Provided records Start Marker

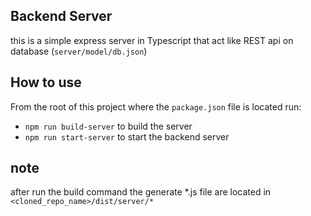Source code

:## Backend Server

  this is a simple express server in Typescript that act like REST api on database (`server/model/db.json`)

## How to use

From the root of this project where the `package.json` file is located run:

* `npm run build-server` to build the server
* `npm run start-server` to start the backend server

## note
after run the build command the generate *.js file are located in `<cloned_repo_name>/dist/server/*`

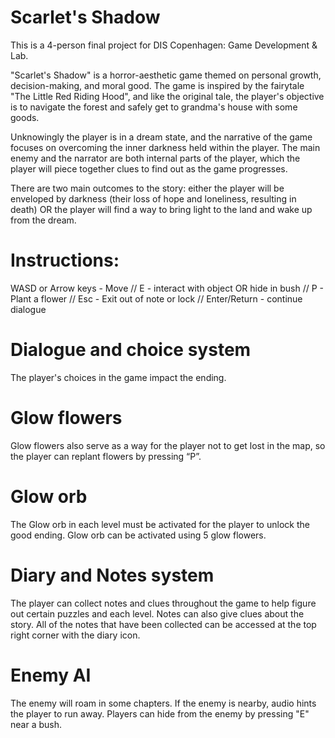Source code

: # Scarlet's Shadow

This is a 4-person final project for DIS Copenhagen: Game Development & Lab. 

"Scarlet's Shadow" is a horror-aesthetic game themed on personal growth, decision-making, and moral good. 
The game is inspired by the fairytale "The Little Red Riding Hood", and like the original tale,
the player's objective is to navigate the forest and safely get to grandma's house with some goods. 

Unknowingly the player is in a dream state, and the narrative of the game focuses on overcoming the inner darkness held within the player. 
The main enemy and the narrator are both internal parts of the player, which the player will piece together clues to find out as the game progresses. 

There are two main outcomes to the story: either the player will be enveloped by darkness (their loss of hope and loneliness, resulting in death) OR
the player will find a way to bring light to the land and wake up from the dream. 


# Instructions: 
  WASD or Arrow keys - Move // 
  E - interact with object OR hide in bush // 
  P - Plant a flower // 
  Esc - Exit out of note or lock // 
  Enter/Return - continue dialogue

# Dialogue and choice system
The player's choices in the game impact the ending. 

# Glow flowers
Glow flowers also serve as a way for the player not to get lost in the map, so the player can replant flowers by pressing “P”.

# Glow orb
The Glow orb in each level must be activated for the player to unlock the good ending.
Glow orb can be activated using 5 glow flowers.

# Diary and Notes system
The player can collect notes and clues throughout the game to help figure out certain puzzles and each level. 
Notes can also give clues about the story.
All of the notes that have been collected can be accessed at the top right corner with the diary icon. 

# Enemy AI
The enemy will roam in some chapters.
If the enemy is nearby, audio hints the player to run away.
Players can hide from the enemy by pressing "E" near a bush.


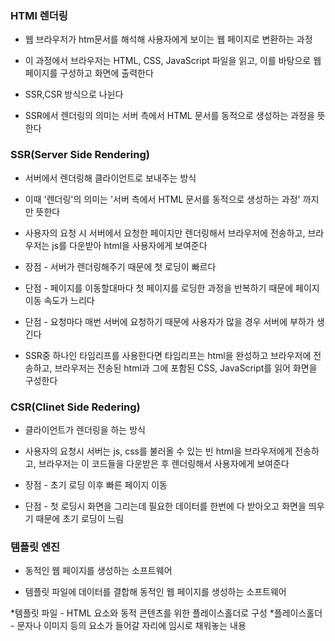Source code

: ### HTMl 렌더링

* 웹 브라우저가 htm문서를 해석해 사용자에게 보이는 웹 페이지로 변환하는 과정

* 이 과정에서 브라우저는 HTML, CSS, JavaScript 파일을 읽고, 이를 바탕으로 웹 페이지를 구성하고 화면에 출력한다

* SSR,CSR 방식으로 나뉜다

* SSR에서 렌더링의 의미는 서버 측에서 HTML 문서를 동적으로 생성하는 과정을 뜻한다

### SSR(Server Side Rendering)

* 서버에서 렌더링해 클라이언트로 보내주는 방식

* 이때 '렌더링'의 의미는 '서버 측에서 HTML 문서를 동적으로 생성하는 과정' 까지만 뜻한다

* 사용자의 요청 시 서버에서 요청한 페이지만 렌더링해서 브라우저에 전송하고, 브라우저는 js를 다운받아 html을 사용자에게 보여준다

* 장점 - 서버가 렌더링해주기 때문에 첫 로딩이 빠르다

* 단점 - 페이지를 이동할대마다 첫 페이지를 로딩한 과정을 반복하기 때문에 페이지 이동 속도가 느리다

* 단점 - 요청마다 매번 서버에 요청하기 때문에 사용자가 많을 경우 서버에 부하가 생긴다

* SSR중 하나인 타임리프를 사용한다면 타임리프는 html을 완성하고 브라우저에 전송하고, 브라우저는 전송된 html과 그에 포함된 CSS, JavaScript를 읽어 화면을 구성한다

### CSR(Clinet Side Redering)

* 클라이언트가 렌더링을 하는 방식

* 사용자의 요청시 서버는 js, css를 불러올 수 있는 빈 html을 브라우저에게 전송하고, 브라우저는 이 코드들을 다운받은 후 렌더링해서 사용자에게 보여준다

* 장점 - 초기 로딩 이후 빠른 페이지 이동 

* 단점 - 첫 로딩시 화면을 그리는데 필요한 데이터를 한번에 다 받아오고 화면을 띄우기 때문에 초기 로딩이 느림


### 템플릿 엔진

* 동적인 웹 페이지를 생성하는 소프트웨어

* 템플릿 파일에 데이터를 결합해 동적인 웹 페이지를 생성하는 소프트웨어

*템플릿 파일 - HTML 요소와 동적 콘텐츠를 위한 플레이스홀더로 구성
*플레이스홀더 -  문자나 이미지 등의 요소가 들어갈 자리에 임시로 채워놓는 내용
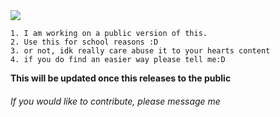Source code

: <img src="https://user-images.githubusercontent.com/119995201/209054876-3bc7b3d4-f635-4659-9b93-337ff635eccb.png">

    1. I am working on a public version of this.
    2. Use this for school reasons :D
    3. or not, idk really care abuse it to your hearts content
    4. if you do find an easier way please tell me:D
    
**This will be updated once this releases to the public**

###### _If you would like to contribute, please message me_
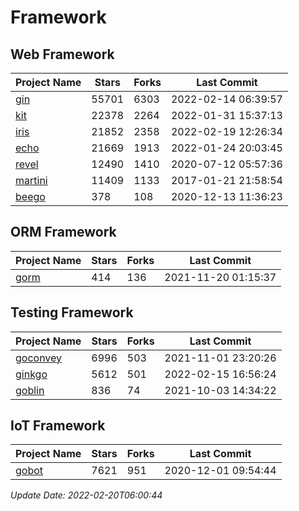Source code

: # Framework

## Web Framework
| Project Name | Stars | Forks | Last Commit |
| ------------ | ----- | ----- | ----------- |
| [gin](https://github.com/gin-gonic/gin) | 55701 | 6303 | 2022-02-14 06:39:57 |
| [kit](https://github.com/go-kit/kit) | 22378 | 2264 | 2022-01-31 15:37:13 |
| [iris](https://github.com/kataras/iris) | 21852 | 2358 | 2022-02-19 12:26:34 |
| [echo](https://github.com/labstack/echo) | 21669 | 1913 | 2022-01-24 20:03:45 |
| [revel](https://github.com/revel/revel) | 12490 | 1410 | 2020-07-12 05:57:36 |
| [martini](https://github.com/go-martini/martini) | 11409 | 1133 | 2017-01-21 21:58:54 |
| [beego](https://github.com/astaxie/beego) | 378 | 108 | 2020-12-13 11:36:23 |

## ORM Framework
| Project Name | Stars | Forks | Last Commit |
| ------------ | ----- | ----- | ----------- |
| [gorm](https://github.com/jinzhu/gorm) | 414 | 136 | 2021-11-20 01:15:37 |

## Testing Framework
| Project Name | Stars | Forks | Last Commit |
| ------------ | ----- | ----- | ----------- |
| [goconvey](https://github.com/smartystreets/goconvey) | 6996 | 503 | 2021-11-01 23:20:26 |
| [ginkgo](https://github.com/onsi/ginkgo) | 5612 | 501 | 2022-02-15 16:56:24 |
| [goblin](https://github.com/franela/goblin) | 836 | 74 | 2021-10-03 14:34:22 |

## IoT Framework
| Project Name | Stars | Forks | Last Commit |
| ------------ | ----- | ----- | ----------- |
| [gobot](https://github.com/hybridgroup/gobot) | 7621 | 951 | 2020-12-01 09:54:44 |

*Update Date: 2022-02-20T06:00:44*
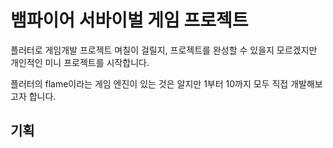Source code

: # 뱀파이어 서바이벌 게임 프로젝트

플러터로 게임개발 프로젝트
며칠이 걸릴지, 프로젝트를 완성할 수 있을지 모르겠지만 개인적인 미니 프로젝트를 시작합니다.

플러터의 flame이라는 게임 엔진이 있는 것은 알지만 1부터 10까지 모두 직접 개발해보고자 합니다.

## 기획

Provided records End Marker

= Problem =
Please copy each line of the records above in which the word "level" can be found.

= Result below =
The Glow orb in each level must be activated for the player to unlock the good ending.
The player can collect notes and clues throughout the game to help figure out certain puzzles and each level. 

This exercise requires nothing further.